▸ REQUIRED ACTION
Read the records below and report each line in which "ftheorem" occurs.
▬▬▬
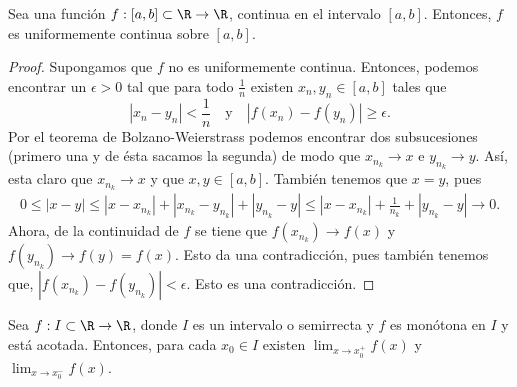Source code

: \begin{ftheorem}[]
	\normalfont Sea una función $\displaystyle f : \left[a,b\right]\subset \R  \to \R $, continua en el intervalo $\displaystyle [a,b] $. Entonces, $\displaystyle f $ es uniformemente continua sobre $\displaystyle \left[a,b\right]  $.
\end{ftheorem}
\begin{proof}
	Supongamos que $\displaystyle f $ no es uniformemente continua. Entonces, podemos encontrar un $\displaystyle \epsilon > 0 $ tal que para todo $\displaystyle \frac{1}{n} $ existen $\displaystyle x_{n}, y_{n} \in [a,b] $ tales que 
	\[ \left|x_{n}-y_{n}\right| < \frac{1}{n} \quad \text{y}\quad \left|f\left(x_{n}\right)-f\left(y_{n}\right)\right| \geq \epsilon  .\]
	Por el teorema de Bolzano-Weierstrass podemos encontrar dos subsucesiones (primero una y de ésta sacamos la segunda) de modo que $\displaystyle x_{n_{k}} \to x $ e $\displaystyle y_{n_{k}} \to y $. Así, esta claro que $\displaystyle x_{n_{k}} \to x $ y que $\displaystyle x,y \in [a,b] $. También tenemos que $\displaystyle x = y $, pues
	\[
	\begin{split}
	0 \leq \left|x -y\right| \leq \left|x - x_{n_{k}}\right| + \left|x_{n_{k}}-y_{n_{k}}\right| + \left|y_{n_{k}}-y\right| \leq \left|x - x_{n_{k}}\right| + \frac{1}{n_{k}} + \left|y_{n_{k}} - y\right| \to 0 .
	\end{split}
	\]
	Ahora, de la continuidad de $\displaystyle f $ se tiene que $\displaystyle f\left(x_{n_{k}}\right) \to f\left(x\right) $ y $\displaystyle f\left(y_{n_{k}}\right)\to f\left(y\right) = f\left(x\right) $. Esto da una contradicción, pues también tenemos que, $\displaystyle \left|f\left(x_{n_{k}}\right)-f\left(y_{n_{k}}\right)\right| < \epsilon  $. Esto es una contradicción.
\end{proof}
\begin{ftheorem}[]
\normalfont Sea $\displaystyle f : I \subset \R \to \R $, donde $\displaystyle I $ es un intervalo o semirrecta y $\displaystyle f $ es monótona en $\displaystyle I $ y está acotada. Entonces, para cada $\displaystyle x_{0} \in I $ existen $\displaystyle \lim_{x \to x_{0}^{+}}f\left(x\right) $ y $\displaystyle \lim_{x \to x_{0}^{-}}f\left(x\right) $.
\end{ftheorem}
▬▬▬
▸ THE ANSWER
: \begin{ftheorem}[]
\end{ftheorem}
\begin{ftheorem}[]
\end{ftheorem}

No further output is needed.